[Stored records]

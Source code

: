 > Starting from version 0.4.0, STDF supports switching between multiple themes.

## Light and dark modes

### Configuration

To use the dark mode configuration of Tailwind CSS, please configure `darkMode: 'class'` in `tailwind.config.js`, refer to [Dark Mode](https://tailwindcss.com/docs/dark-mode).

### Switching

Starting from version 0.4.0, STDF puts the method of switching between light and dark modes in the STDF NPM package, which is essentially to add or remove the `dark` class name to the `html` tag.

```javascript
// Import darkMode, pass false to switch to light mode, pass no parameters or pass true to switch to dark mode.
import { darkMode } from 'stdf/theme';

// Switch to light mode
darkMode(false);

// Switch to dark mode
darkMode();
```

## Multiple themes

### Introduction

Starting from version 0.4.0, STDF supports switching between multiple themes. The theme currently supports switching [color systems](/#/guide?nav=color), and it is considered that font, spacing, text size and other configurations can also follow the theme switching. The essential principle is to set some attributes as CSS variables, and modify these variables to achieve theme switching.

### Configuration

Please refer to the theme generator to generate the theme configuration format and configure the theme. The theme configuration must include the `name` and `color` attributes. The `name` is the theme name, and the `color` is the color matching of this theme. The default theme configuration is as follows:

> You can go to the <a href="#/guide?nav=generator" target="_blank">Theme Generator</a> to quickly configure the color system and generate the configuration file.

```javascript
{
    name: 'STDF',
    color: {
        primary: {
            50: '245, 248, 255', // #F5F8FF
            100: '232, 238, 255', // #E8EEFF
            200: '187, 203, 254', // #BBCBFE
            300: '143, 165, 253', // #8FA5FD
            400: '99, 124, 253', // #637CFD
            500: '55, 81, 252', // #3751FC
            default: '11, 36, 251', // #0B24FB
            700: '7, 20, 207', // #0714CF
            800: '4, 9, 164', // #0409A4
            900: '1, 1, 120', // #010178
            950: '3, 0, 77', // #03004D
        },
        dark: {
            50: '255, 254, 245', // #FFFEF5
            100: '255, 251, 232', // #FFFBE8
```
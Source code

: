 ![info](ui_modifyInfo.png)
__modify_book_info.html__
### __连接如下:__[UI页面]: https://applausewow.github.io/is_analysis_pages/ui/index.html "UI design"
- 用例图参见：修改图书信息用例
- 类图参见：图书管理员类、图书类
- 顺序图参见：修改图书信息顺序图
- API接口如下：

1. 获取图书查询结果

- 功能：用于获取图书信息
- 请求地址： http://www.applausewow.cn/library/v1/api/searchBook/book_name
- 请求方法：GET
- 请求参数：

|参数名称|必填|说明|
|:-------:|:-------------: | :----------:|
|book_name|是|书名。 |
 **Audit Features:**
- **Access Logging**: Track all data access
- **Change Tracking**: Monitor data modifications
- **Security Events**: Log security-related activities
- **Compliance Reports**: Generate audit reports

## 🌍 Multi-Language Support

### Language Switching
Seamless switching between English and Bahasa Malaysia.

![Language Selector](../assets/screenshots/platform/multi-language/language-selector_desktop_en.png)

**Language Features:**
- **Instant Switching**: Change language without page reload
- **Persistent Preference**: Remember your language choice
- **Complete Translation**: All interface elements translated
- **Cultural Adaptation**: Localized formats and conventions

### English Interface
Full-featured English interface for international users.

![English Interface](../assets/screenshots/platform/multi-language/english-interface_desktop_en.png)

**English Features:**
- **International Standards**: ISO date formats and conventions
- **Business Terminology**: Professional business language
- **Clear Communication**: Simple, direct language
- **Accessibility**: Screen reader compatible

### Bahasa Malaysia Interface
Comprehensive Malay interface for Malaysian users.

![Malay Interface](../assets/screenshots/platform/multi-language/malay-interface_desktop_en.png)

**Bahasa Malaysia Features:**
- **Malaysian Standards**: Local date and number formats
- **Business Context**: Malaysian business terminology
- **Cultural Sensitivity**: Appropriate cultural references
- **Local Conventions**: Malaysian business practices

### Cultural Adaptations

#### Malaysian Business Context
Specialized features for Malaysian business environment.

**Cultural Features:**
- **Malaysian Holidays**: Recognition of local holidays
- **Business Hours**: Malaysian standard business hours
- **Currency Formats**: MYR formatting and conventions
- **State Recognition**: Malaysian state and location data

- Action item: Starting at the line that contains "- **Business Hours**: Malaysian", quote each remaining line of the entries above, unchanged.

- Answer to the problem:
- **Business Hours**: Malaysian standard business hours
- **Currency Formats**: MYR formatting and conventions
- **State Recognition**: Malaysian state and location data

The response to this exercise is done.